Tax Exempt Organizations: Qualifying Non Profit Corporations can obtain tax exempt status on their earnings and also tax deductibility for donations to them. These include religious, charitable, educational, and similar organizations qualifying under Internal Revenue Code Section 501(c)(3).
Qualified Retirement Plans: Are plans with significant tax savings implemented by a business that meet Internal Revenue Code requirements for the exclusive benefit of employees or their beneficiaries. They run the gamut from traditional defined benefit pensions to defined contributions plans such as 401(k) plans, profit-sharing plans and tax-sheltered annuities.
Cafeteria Plans: Are a type of employee benefit plan pursuant to Section 125 of the Internal Revenue Code, which allow employees to choose between different types of benefits, including health insurance, group-term life insurance, voluntary "supplemental" insurance (dental, vision, cancer, hospital confinement, accident, etc.), and flexible spending accounts through the plan. Employees' pretax contributions are not subject to federal, state, or social security taxes. Employers save on the employer portion of FICA, FUTA, and workers' compensation insurance premiums.

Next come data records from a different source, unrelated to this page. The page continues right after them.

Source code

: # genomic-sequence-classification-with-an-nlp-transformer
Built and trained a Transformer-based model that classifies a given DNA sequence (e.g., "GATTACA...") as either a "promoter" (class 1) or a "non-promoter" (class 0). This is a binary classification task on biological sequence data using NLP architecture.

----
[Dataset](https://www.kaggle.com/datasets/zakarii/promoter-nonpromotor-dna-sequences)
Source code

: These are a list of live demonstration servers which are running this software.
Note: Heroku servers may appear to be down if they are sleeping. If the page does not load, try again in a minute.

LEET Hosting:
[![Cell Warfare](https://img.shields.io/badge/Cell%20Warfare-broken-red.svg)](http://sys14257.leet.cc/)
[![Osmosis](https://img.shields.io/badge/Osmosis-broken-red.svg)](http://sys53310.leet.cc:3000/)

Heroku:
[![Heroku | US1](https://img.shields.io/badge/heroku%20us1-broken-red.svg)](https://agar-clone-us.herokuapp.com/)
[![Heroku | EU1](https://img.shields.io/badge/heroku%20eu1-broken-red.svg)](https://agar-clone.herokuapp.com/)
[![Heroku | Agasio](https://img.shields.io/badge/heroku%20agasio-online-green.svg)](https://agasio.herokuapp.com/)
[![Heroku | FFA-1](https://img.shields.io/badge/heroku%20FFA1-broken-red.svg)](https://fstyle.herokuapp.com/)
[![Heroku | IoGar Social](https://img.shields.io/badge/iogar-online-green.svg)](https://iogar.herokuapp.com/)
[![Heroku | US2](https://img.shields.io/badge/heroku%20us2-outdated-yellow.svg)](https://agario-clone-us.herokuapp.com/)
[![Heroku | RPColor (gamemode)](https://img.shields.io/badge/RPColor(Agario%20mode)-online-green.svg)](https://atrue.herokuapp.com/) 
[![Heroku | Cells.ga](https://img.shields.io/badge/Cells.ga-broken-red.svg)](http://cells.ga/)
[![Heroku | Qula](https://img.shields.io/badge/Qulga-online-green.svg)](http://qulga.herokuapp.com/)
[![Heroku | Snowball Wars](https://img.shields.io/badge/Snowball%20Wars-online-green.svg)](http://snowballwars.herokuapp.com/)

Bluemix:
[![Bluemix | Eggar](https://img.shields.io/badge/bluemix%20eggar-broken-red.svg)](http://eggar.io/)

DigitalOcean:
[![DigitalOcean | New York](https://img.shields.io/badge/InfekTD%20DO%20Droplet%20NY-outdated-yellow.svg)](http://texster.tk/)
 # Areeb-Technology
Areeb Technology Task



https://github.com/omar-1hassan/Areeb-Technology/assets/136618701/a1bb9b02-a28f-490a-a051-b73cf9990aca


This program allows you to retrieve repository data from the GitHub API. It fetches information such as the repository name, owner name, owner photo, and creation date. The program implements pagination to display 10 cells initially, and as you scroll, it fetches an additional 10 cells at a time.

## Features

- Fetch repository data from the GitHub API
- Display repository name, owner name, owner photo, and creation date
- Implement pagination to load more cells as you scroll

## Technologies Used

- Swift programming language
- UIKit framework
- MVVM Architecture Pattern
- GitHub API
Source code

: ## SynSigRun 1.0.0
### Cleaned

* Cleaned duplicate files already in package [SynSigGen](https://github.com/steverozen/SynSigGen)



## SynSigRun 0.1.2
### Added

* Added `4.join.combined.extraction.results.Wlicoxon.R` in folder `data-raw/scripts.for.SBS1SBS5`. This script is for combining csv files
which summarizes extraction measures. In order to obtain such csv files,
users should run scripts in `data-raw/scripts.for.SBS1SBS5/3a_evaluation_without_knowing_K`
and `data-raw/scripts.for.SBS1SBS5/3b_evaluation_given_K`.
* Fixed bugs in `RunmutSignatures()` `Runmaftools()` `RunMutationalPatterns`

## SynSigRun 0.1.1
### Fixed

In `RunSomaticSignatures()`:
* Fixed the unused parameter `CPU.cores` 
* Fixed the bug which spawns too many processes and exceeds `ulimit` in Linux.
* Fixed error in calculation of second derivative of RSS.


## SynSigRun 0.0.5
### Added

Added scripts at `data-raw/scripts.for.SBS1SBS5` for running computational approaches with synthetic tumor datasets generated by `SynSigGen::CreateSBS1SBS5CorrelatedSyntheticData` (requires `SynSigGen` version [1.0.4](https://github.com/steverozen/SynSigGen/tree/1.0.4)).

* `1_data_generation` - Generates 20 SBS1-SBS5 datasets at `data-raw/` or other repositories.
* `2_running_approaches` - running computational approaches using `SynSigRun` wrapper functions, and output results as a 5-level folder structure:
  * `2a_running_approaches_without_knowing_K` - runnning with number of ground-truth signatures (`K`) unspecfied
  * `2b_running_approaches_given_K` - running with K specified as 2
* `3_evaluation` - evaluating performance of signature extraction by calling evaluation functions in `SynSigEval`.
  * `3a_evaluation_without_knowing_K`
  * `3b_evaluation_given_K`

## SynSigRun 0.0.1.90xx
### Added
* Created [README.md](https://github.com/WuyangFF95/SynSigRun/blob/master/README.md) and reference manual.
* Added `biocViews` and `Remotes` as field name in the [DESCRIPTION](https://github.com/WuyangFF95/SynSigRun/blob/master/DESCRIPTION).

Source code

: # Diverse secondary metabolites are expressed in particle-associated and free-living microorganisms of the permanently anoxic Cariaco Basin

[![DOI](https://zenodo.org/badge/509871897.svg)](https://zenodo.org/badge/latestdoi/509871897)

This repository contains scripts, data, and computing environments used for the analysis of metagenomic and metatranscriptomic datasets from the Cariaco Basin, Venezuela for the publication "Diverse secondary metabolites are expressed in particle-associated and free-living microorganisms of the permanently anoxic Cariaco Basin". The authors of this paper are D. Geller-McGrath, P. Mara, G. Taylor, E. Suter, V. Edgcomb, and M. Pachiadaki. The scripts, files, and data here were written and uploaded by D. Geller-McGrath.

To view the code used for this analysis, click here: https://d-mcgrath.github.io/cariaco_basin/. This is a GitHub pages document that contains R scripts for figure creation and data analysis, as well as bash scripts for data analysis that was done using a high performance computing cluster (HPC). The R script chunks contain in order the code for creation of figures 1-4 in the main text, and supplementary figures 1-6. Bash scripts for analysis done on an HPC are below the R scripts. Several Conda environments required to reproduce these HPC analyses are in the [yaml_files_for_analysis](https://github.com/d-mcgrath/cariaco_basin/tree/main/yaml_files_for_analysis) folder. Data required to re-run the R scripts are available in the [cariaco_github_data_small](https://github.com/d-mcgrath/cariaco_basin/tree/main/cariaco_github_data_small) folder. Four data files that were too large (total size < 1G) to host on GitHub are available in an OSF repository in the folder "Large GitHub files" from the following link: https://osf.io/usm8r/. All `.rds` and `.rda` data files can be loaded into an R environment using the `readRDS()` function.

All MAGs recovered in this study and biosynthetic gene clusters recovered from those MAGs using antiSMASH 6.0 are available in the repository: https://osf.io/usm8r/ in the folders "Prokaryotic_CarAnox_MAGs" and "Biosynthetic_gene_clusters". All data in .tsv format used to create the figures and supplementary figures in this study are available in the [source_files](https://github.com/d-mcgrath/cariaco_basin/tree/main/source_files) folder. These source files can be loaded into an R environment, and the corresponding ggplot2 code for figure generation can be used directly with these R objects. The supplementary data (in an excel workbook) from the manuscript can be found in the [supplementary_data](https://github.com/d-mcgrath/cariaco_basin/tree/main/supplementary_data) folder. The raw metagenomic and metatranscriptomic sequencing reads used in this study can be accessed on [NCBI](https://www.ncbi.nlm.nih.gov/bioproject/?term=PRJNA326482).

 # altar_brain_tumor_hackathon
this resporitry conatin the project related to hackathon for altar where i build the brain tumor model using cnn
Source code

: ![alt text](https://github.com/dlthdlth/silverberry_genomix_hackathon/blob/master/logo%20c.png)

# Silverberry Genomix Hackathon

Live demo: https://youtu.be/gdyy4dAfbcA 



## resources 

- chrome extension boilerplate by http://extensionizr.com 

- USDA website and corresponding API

Two Trust and other Tax Adjusted Wills: Individuals have personal exemptions from estate and gift taxation, and the exemption amounts have been in a constant state of flux for 30 years. Estates which exceed the exemption amounts are taxed at rates beginning at one-third and rising to over one-half, particularly when passed to children and grandchildren. Use of trusts can assure that the personal exemption of the first spouse to die is not “wasted,” thereby effectively doubling the amount which can pass tax-free to younger generations and collateral relatives.
Utilization of Annual Gift Exclusions: Donors can make gifts to recipients annually of amounts up to the current gift exclusion amounts, which result in no gift taxation, and spouses can join in the gift so as to double the amounts passing tax free.